ECLI:NL:GHSHE:2015:1897

Gerechtshof 's-Hertogenbosch

Datum uitspraak
26 mei 2015
Publicatiedatum
26 mei 2015
Zaaknummer
HD 200.134.428_01
Instantie
Gerechtshof 's-Hertogenbosch
Type
Uitspraak
Rechtsgebied
Civiel recht
Procedures
  • Hoger beroep
Rechters
Vindplaatsen
  • Rechtspraak.nl
AI samenvatting door LexboostAutomatisch gegenereerd

Tegemoetkoming in verhuis- en inrichtingskosten ex artikel 7:297 BW

In deze zaak heeft het Gerechtshof 's-Hertogenbosch op 26 mei 2015 uitspraak gedaan in het hoger beroep van een geschil tussen [de man], h.o.d.n. Café La Gare du Sud, en NS Stations B.V. Het hof heeft de procedure voortgezet na eerdere tussenarresten van 18 november 2014 en 24 februari 2015. De zaak betreft een verzoek om tegemoetkoming in verhuis- en inrichtingskosten op basis van artikel 7:297 van het Burgerlijk Wetboek. Het hof heeft vastgesteld dat partijen niet tot een schikking zijn gekomen en heeft de verdere beoordeling van de zaak voortgezet. Het hof heeft de huurovereenkomst tussen NS Stations en [appellant] vastgesteld te eindigen op 31 juni 2015, waarbij het hof rekening heeft gehouden met de noodzaak van NS Stations voor een spoedige beëindiging van de huurovereenkomst. Het hof heeft de verzoeken van [appellant] om vergoeding van verhuis- en inrichtingskosten beoordeeld aan de hand van een rapport van AW Horeca Adviseurs. Het hof heeft vastgesteld dat [appellant] daadwerkelijk zal verhuizen en dat hij kosten zal maken. Uiteindelijk heeft het hof een bedrag van € 35.000,- toegewezen als tegemoetkoming in de verhuis- en inrichtingskosten, en heeft het de ontruiming van het gehuurde door [appellant] op straffe van dwangsommen gelast. Tevens is [appellant] veroordeeld in de proceskosten van het hoger beroep.

Uitspraak

GERECHTSHOF ’s-HERTOGENBOSCH

Afdeling civiel recht
zaaknummer HD 200.134.428/01
arrest van 26 mei 2015
in de zaak van
[de man], h.o.d.n. Café La Gare du Sud,
wonende te [woonplaats],
appellant,
advocaat: mr. P.J.A. van de Laar te Eindhoven,
tegen
NS Stations B.V.,
gevestigd te [vestigingsplaats],
geïntimeerde,
advocaat: mr. J.M. Heikens te Arnhem,
als vervolg op de door het hof gewezen tussenarresten van 18 november 2014 en 24 februari 2015 in het hoger beroep van het door de rechtbank Oost-Brabant, kanton Eindhoven, onder zaaknummer 839241 en rolnummer 12-6560 gewezen vonnis van 13 juni 2013.

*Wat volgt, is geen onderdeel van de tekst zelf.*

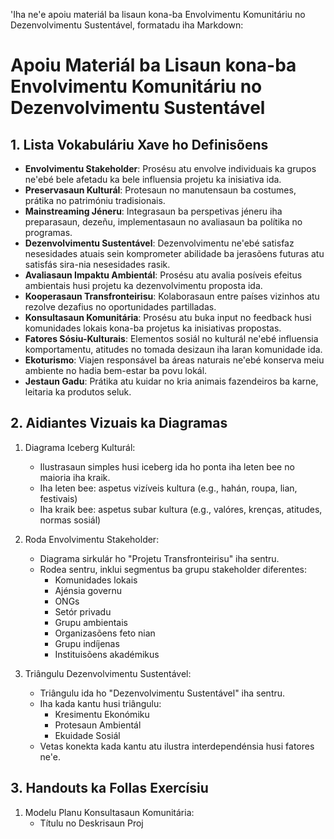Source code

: 'Iha ne'e apoiu materiál ba lisaun kona-ba Envolvimentu Komunitáriu no Dezenvolvimentu Sustentável, formatadu iha Markdown:

# Apoiu Materiál ba Lisaun kona-ba Envolvimentu Komunitáriu no Dezenvolvimentu Sustentável

## 1. Lista Vokabuláriu Xave ho Definisõens

- **Envolvimentu Stakeholder**: Prosésu atu envolve individuais ka grupos ne'ebé bele afetadu ka bele influensia projetu ka inisiativa ida.
- **Preservasaun Kulturál**: Protesaun no manutensaun ba costumes, prátika no patrimóniu tradisionais.
- **Mainstreaming Jéneru**: Integrasaun ba perspetivas jéneru iha preparasaun, dezeñu, implementasaun no avaliasaun ba polítika no programas.
- **Dezenvolvimentu Sustentável**: Dezenvolvimentu ne'ebé satisfaz nesesidades atuais sein komprometer abilidade ba jerasõens futuras atu satisfás sira-nia nesesidades rasik.
- **Avaliasaun Impaktu Ambientál**: Prosésu atu avalia posíveis efeitus ambientais husi projetu ka dezenvolvimentu proposta ida.
- **Kooperasaun Transfronteirisu**: Kolaborasaun entre países vizinhos atu rezolve dezafius no oportunidades partilladas.
- **Konsultasaun Komunitária**: Prosésu atu buka input no feedback husi komunidades lokais kona-ba projetus ka inisiativas propostas.
- **Fatores Sósiu-Kulturais**: Elementos sosiál no kulturál ne'ebé influensia komportamentu, atitudes no tomada desizaun iha laran komunidade ida.
- **Ekoturismo**: Viajen responsável ba áreas naturais ne'ebé konserva meiu ambiente no hadia bem-estar ba povu lokál.
- **Jestaun Gadu**: Prátika atu kuidar no kria animais fazendeiros ba karne, leitaria ka produtos seluk.

## 2. Aidiantes Vizuais ka Diagramas

1. Diagrama Iceberg Kulturál:
   - Ilustrasaun simples husi iceberg ida ho ponta iha leten bee no maioria iha kraik.
   - Iha leten bee: aspetus vizíveis kultura (e.g., hahán, roupa, lian, festivais)
   - Iha kraik bee: aspetus subar kultura (e.g., valóres, krenças, atitudes, normas sosiál)

2. Roda Envolvimentu Stakeholder:
   - Diagrama sirkulár ho "Projetu Transfronteirisu" iha sentru.
   - Rodea sentru, inklui segmentus ba grupu stakeholder diferentes:
     * Komunidades lokais
     * Ajénsia governu
     * ONGs
     * Setór privadu
     * Grupu ambientais
     * Organizasõens feto nian
     * Grupu indíjenas
     * Instituisõens akadémikus

3. Triângulu Dezenvolvimentu Sustentável:
   - Triângulu ida ho "Dezenvolvimentu Sustentável" iha sentru.
   - Iha kada kantu husi triângulu:
     * Kresimentu Ekonómiku
     * Protesaun Ambientál
     * Ekuidade Sosiál
   - Vetas konekta kada kantu atu ilustra interdependénsia husi fatores ne'e.

## 3. Handouts ka Follas Exercísiu

1. Modelu Planu Konsultasaun Komunitária:
   - Títulu no Deskrisaun Proj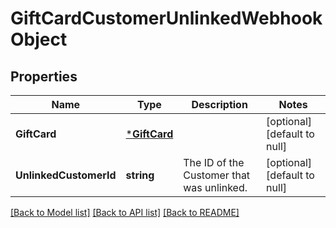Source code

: # GiftCardCustomerUnlinkedWebhookObject

## Properties
Name | Type | Description | Notes
------------ | ------------- | ------------- | -------------
**GiftCard** | [***GiftCard**](GiftCard.md) |  | [optional] [default to null]
**UnlinkedCustomerId** | **string** | The ID of the Customer that was unlinked. | [optional] [default to null]

[[Back to Model list]](../README.md#documentation-for-models) [[Back to API list]](../README.md#documentation-for-api-endpoints) [[Back to README]](../README.md)

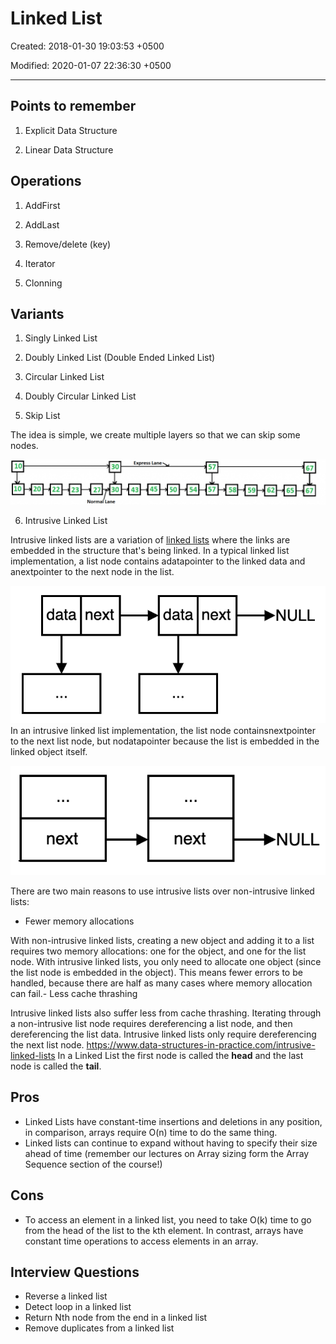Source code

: # Linked List

Created: 2018-01-30 19:03:53 +0500

Modified: 2020-01-07 22:36:30 +0500

---

## Points to remember

1. Explicit Data Structure

2. Linear Data Structure

## Operations

1. AddFirst

2. AddLast

3. Remove/delete (key)

4. Iterator

5. Clonning

## Variants

1. Singly Linked List

2. Doubly Linked List (Double Ended Linked List)

3. Circular Linked List

4. Doubly Circular Linked List

5. Skip List

The idea is simple, we create multiple layers so that we can skip some nodes.

![image](media/Linked-List-image1.png)

6. Intrusive Linked List

Intrusive linked lists are a variation of [linked lists](https://www.data-structures-in-practice.com/linked-lists/) where the links are embedded in the structure that's being linked.
In a typical linked list implementation, a list node contains adatapointer to the linked data and anextpointer to the next node in the list.

![image](media/Linked-List-image2.png)
In an intrusive linked list implementation, the list node containsnextpointer to the next list node, but nodatapointer because the list is embedded in the linked object itself.

![image](media/Linked-List-image3.png)

There are two main reasons to use intrusive lists over non-intrusive linked lists:

- Fewer memory allocations

With non-intrusive linked lists, creating a new object and adding it to a list requires two memory allocations: one for the object, and one for the list node. With intrusive linked lists, you only need to allocate one object (since the list node is embedded in the object). This means fewer errors to be handled, because there are half as many cases where memory allocation can fail.-  Less cache thrashing

Intrusive linked lists also suffer less from cache thrashing. Iterating through a non-intrusive list node requires dereferencing a list node, and then dereferencing the list data. Intrusive linked lists only require dereferencing the next list node.
<https://www.data-structures-in-practice.com/intrusive-linked-lists>
In a Linked List the first node is called the **head** and the last node is called the **tail**.

## Pros

- Linked Lists have constant-time insertions and deletions in any position, in comparison, arrays require O(n) time to do the same thing.
- Linked lists can continue to expand without having to specify their size ahead of time (remember our lectures on Array sizing form the Array Sequence section of the course!)

## Cons

- To access an element in a linked list, you need to take O(k) time to go from the head of the list to the kth element. In contrast, arrays have constant time operations to access elements in an array.

## Interview Questions

- Reverse a linked list
- Detect loop in a linked list
- Return Nth node from the end in a linked list
- Remove duplicates from a linked list
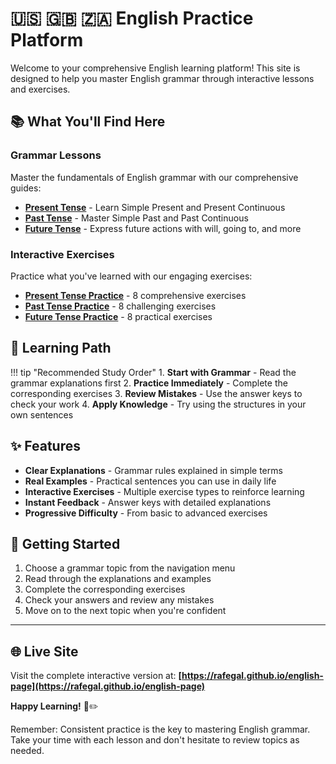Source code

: # 🇺🇸 🇬🇧 🇿🇦 English Practice Platform

Welcome to your comprehensive English learning platform! This site is designed to help you master English grammar through interactive lessons and exercises.

## 📚 What You'll Find Here

### Grammar Lessons
Master the fundamentals of English grammar with our comprehensive guides:

- **[Present Tense](grammar/present-tense.md)** - Learn Simple Present and Present Continuous
- **[Past Tense](grammar/past-tense.md)** - Master Simple Past and Past Continuous  
- **[Future Tense](grammar/future-tense.md)** - Express future actions with will, going to, and more

### Interactive Exercises
Practice what you've learned with our engaging exercises:

- **[Present Tense Practice](exercises/present-tense-exercises.md)** - 8 comprehensive exercises
- **[Past Tense Practice](exercises/past-tense-exercises.md)** - 8 challenging exercises
- **[Future Tense Practice](exercises/future-tense-exercises.md)** - 8 practical exercises

## 🎯 Learning Path

!!! tip "Recommended Study Order"
    1. **Start with Grammar** - Read the grammar explanations first
    2. **Practice Immediately** - Complete the corresponding exercises
    3. **Review Mistakes** - Use the answer keys to check your work
    4. **Apply Knowledge** - Try using the structures in your own sentences

## ✨ Features

- **Clear Explanations** - Grammar rules explained in simple terms
- **Real Examples** - Practical sentences you can use in daily life
- **Interactive Exercises** - Multiple exercise types to reinforce learning
- **Instant Feedback** - Answer keys with detailed explanations
- **Progressive Difficulty** - From basic to advanced exercises

## 🚀 Getting Started

1. Choose a grammar topic from the navigation menu
2. Read through the explanations and examples
3. Complete the corresponding exercises
4. Check your answers and review any mistakes
5. Move on to the next topic when you're confident

---

## 🌐 Live Site

Visit the complete interactive version at: **[https://rafegal.github.io/english-page](https://rafegal.github.io/english-page)**

**Happy Learning!** 📖✏️

Remember: Consistent practice is the key to mastering English grammar. Take your time with each lesson and don't hesitate to review topics as needed.
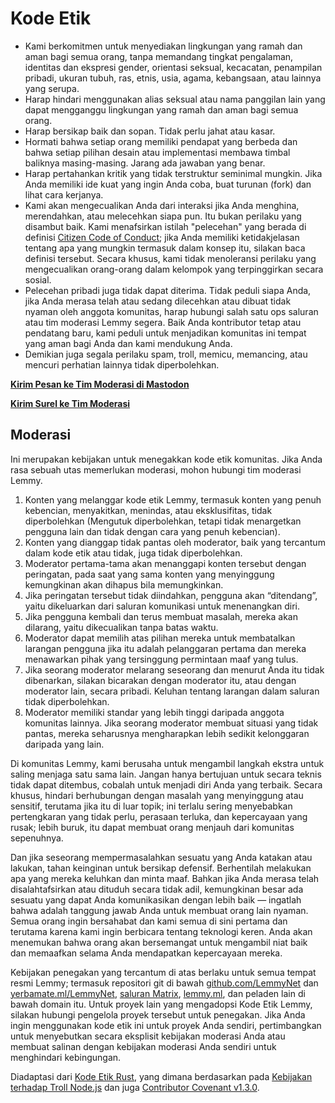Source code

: # Kode Etik

- Kami berkomitmen untuk menyediakan lingkungan yang ramah dan aman bagi semua orang, tanpa memandang tingkat pengalaman, identitas dan ekspresi gender, orientasi seksual, kecacatan, penampilan pribadi, ukuran tubuh, ras, etnis, usia, agama, kebangsaan, atau lainnya yang serupa.
- Harap hindari menggunakan alias seksual atau nama panggilan lain yang dapat mengganggu lingkungan yang ramah dan aman bagi semua orang.
- Harap bersikap baik dan sopan. Tidak perlu jahat atau kasar.
- Hormati bahwa setiap orang memiliki pendapat yang berbeda dan bahwa setiap pilihan desain atau implementasi membawa timbal baliknya masing-masing. Jarang ada jawaban yang benar.
- Harap pertahankan kritik yang tidak terstruktur seminimal mungkin. Jika Anda memiliki ide kuat yang ingin Anda coba, buat turunan (fork) dan lihat cara kerjanya.
- Kami akan mengecualikan Anda dari interaksi jika Anda menghina, merendahkan, atau melecehkan siapa pun. Itu bukan perilaku yang disambut baik. Kami menafsirkan istilah "pelecehan" yang berada di definisi [Citizen Code of Conduct](https://github.com/stumpsyn/policies/blob/master/citizen_code_of_conduct.md); jika Anda memiliki ketidakjelasan tentang apa yang mungkin termasuk dalam konsep itu, silakan baca definisi tersebut. Secara khusus, kami tidak menoleransi perilaku yang mengecualikan orang-orang dalam kelompok yang terpinggirkan secara sosial.
- Pelecehan pribadi juga tidak dapat diterima. Tidak peduli siapa Anda, jika Anda merasa telah atau sedang dilecehkan atau dibuat tidak nyaman oleh anggota komunitas, harap hubungi salah satu ops saluran atau tim moderasi Lemmy segera. Baik Anda kontributor tetap atau pendatang baru, kami peduli untuk menjadikan komunitas ini tempat yang aman bagi Anda dan kami mendukung Anda.
- Demikian juga segala perilaku spam, troll, memicu, memancing, atau mencuri perhatian lainnya tidak diperbolehkan.

[**Kirim Pesan ke Tim Moderasi di Mastodon**](https://mastodon.social/@LemmyDev)

[**Kirim Surel ke Tim Moderasi**](mailto:contact@lemmy.ml)

## Moderasi

Ini merupakan kebijakan untuk menegakkan kode etik komunitas. Jika Anda rasa sebuah utas memerlukan moderasi, mohon hubungi tim moderasi Lemmy.

1. Konten yang melanggar kode etik Lemmy, termasuk konten yang penuh kebencian, menyakitkan, menindas, atau eksklusifitas, tidak diperbolehkan (Mengutuk diperbolehkan, tetapi tidak menargetkan pengguna lain dan tidak dengan cara yang penuh kebencian).
2. Konten yang dianggap tidak pantas oleh moderator, baik yang tercantum dalam kode etik atau tidak, juga tidak diperbolehkan.
3. Moderator pertama-tama akan menanggapi konten tersebut dengan peringatan, pada saat yang sama konten yang menyinggung kemungkinan akan dihapus bila memungkinkan.
4. Jika peringatan tersebut tidak diindahkan, pengguna akan “ditendang”, yaitu dikeluarkan dari saluran komunikasi untuk menenangkan diri.
5. Jika pengguna kembali dan terus membuat masalah, mereka akan dilarang, yaitu dikecualikan tanpa batas waktu.
6. Moderator dapat memilih atas pilihan mereka untuk membatalkan larangan pengguna jika itu adalah pelanggaran pertama dan mereka menawarkan pihak yang tersinggung permintaan maaf yang tulus.
7. Jika seorang moderator melarang seseorang dan menurut Anda itu tidak dibenarkan, silakan bicarakan dengan moderator itu, atau dengan moderator lain, secara pribadi. Keluhan tentang larangan dalam saluran tidak diperbolehkan.
8. Moderator memiliki standar yang lebih tinggi daripada anggota komunitas lainnya. Jika seorang moderator membuat situasi yang tidak pantas, mereka seharusnya mengharapkan lebih sedikit kelonggaran daripada yang lain.

Di komunitas Lemmy, kami berusaha untuk mengambil langkah ekstra untuk saling menjaga satu sama lain. Jangan hanya bertujuan untuk secara teknis tidak dapat ditembus, cobalah untuk menjadi diri Anda yang terbaik. Secara khusus, hindari berhubungan dengan masalah yang menyinggung atau sensitif, terutama jika itu di luar topik; ini terlalu sering menyebabkan pertengkaran yang tidak perlu, perasaan terluka, dan kepercayaan yang rusak; lebih buruk, itu dapat membuat orang menjauh dari komunitas sepenuhnya.

Dan jika seseorang mempermasalahkan sesuatu yang Anda katakan atau lakukan, tahan keinginan untuk bersikap defensif. Berhentilah melakukan apa yang mereka keluhkan dan minta maaf. Bahkan jika Anda merasa telah disalahtafsirkan atau dituduh secara tidak adil, kemungkinan besar ada sesuatu yang dapat Anda komunikasikan dengan lebih baik — ingatlah bahwa adalah tanggung jawab Anda untuk membuat orang lain nyaman. Semua orang ingin bersahabat dan kami semua di sini pertama dan terutama karena kami ingin berbicara tentang teknologi keren. Anda akan menemukan bahwa orang akan bersemangat untuk mengambil niat baik dan memaafkan selama Anda mendapatkan kepercayaan mereka.

Kebijakan penegakan yang tercantum di atas berlaku untuk semua tempat resmi Lemmy; termasuk repositori git di bawah [github.com/LemmyNet](https://github.com/LemmyNet) dan [yerbamate.ml/LemmyNet](https://yerbamate.ml/LemmyNet), [saluran Matrix](https://matrix.to/#/!BZVTUuEiNmRcbFeLeI:matrix.org), [lemmy.ml](https://lemmy.ml), dan peladen lain di bawah domain itu. Untuk proyek lain yang mengadopsi Kode Etik Lemmy, silakan hubungi pengelola proyek tersebut untuk penegakan. Jika Anda ingin menggunakan kode etik ini untuk proyek Anda sendiri, pertimbangkan untuk menyebutkan secara eksplisit kebijakan moderasi Anda atau membuat salinan dengan kebijakan moderasi Anda sendiri untuk menghindari kebingungan.

Diadaptasi dari [Kode Etik Rust](https://www.rust-lang.org/policies/code-of-conduct), yang dimana berdasarkan pada [Kebijakan terhadap Troll Node.js](http://blog.izs.me/post/30036893703/policy-on-trolling) dan juga [Contributor Covenant v1.3.0](https://www.contributor-covenant.org/version/1/3/0/).
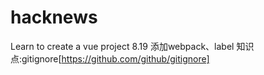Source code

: # hacknews
Learn to create a vue project 
8.19
添加webpack、label
知识点:gitignore[https://github.com/github/gitignore]
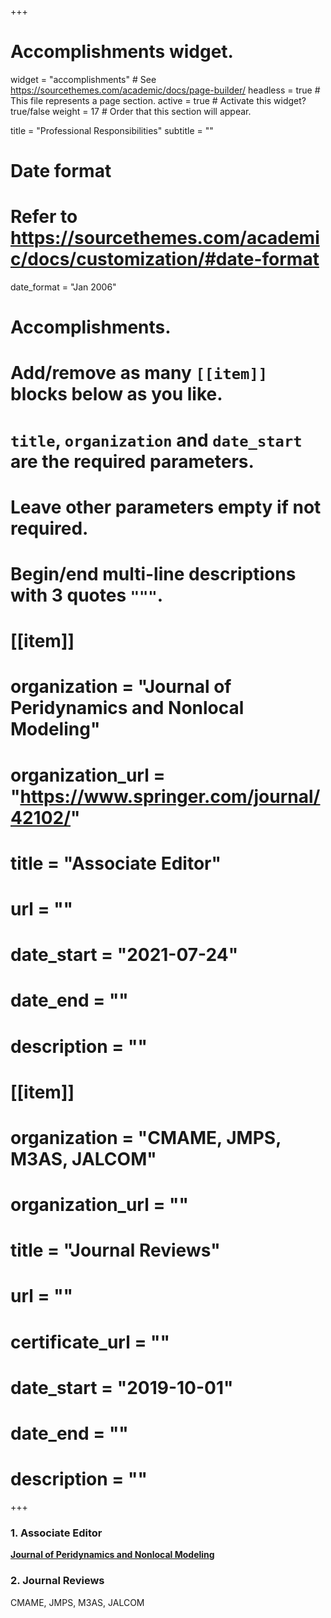 +++
# Accomplishments widget.
widget = "accomplishments"  # See https://sourcethemes.com/academic/docs/page-builder/
headless = true  # This file represents a page section.
active = true  # Activate this widget? true/false
weight = 17  # Order that this section will appear.

title = "Professional Responsibilities"
subtitle = ""

# Date format
#   Refer to https://sourcethemes.com/academic/docs/customization/#date-format
date_format = "Jan 2006"

# Accomplishments.
#   Add/remove as many `[[item]]` blocks below as you like.
#   `title`, `organization` and `date_start` are the required parameters.
#   Leave other parameters empty if not required.
#   Begin/end multi-line descriptions with 3 quotes `"""`.

# [[item]]
#   organization = "**Journal of Peridynamics and Nonlocal Modeling**"
#   organization_url = "https://www.springer.com/journal/42102/"
#   title = "**Associate Editor**"
#   url = ""
#   date_start = "2021-07-24"
#   date_end = ""
#   description = ""

# [[item]]
#   organization = "CMAME, JMPS, M3AS, JALCOM"
#   organization_url = ""
#   title = "Journal Reviews"
#   url = ""
#   certificate_url = ""
#   date_start = "2019-10-01"
#   date_end = ""
#   description = ""

+++

### 1. Associate Editor
[**Journal of Peridynamics and Nonlocal Modeling**](https://www.springer.com/journal/42102/)

### 2. Journal Reviews
CMAME, JMPS, M3AS, JALCOM
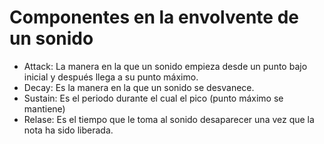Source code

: # Componentes en la envolvente de un sonido 
- Attack: La manera en la que un sonido empieza desde un punto bajo inicial y después llega a su punto máximo.
- Decay: Es la manera en la que un sonido se desvanece.
- Sustain: Es el periodo durante el cual el pico (punto máximo se mantiene)
- Relase: Es el tiempo que le toma al sonido desaparecer una vez que la nota ha sido liberada.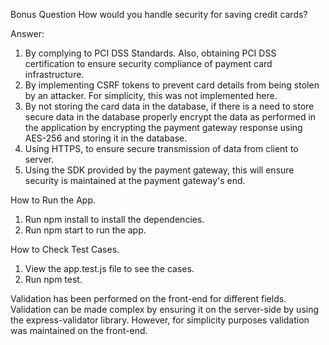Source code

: Bonus Question
How would you handle security for saving credit cards?

Answer:

1. By complying to PCI DSS Standards. Also, obtaining PCI DSS certification to ensure security compliance of payment card infrastructure.
2. By implementing CSRF tokens to prevent card details from being stolen by an attacker. For simplicity, this was not implemented here.
3. By not storing the card data in the database, if there is a need to store secure data in the database properly encrypt the data as performed in the application by encrypting the payment gateway response using AES-256 and storing it in the database.
4. Using HTTPS, to ensure secure transmission of data from client to server.
5. Using the SDK provided by the payment gateway, this will ensure security is maintained at the payment gateway's end.

How to Run the App.

1. Run npm install to install the dependencies.
2. Run npm start to run the app.

How to Check Test Cases.

1. View the app.test.js file to see the cases.
2. Run npm test.

Validation has been performed on the front-end for different fields. Validation can be made complex by ensuring it on the server-side by using the express-validator library. However, for simplicity purposes validation was maintained on the front-end.
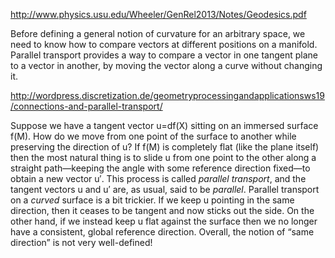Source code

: http://www.physics.usu.edu/Wheeler/GenRel2013/Notes/Geodesics.pdf

Before defining a general notion of curvature for an arbitrary space, we need to know how to compare vectors
at different positions on a manifold. Parallel transport provides a way to compare a vector in one tangent
plane to a vector in another, by moving the vector along a curve without changing it.   

http://wordpress.discretization.de/geometryprocessingandapplicationsws19/connections-and-parallel-transport/

Suppose we have a tangent vector u=df(X) sitting on an immersed surface f(M). How do we move from one point of the surface to another while preserving the direction of u? If f(M) is completely flat (like the plane itself) then the most natural thing is to slide u from one point to the other along a straight path—keeping the angle with some reference direction fixed—to obtain a new vector u′. This process is called *parallel transport*, and the tangent vectors u and u′ are, as usual, said to be *parallel*. Parallel transport on a *curved* surface is a bit trickier. If we keep u pointing in the same direction, then it ceases to be tangent and now sticks out the side. On the other hand, if we instead keep u flat against the surface then we no longer have a consistent, global reference direction. Overall, the notion of “same direction” is not very well-defined!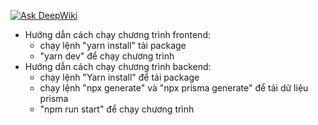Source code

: [![Ask DeepWiki](https://deepwiki.com/badge.svg)](https://deepwiki.com/hlam812003/e-learning-pj)

- Hướng dẫn cách chạy chương trình frontend:
  + chạy lệnh "yarn install" tải package
  + "yarn dev" để chạy chương trình
- Hướng dẫn cách chạy chương trình backend:
  + chạy lệnh "Yarn install" để tải package
  + chạy lệnh "npx generate" và "npx prisma generate" để tải dữ liệu prisma
  + "npm run start" để chạy chương trình
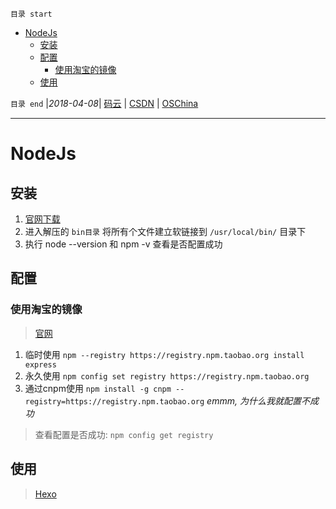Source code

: `目录 start`
 
- [NodeJs](#nodejs)
    - [安装](#安装)
    - [配置](#配置)
        - [使用淘宝的镜像](#使用淘宝的镜像)
    - [使用](#使用)

`目录 end` |_2018-04-08_| [码云](https://gitee.com/kcp1104) | [CSDN](http://blog.csdn.net/kcp606) | [OSChina](https://my.oschina.net/kcp1104)
****************************************
# NodeJs

## 安装
1. [官网下载](https://nodejs.org/en/)
2. 进入解压的 `bin目录` 将所有个文件建立软链接到 `/usr/local/bin/` 目录下
3. 执行 node --version 和 npm -v 查看是否配置成功


## 配置
### 使用淘宝的镜像
> [官网](http://npm.taobao.org/)

1. 临时使用 `npm --registry https://registry.npm.taobao.org install express`
2. 永久使用 `npm config set registry https://registry.npm.taobao.org`
3. 通过cnpm使用 `npm install -g cnpm --registry=https://registry.npm.taobao.org` _emmm, 为什么我就配置不成功_

> 查看配置是否成功: `npm config get registry`

## 使用

> [Hexo](/Skills/View/Hexo.md)
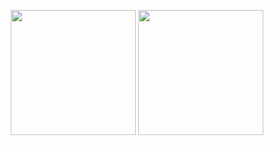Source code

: <p style="display: inline_block" align="center">
  <img height="200" src="https://github-readme-stats.vercel.app/api/top-langs/?username=joao1824&layout=compact&theme=shadow_red" />
  <img height="200" src="https://github-readme-stats.vercel.app/api?username=joao1824&show_icons=true&bg_color=00000000&theme=shadow_red" />
</p>
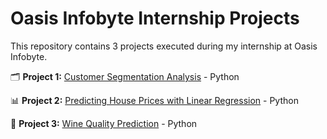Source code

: # Oasis Infobyte Internship Projects

This repository contains 3 projects executed during my internship at Oasis Infobyte.

🗂️ **Project 1:** [Customer Segmentation Analysis](https://github.com/Chaithrashree-P/OIBSIP/tree/main/Customer%20Segmentation%20Analysis) - Python

📊 **Project 2:** [Predicting House Prices with Linear Regression](https://github.com/Chaithrashree-P/OIBSIP/tree/main/Predicting_House_Prices_with_Linear_Regression) - Python

🍷 **Project 3:** [Wine Quality Prediction](https://github.com/Chaithrashree-P/OIBSIP/tree/main/Wine%20Quality%20Prediction) - Python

8.Het verloop van de procedure

Het verloop van de procedure blijkt uit:
  • het tussenarrest van 24 februari 2015;
  • het proces-verbaal van comparitie van partijen van 31 maart 2015.
Het hof heeft daarna een datum voor arrest bepaald.

9.De verdere beoordeling

9.1.
Bij genoemd tussenarrest heeft het hof een comparitie van partijen bepaald om een schikking te beproeven, in het bijzonder over een tegemoetkoming in verhuis- en inrichtingskosten in de zin van artikel 7:297 BW.
9.2.
Partijen zijn niet tot een schikking gekomen. Zij hebben inlichtingen verstrekt die zijn vastgelegd in een proces-verbaal.
9.3.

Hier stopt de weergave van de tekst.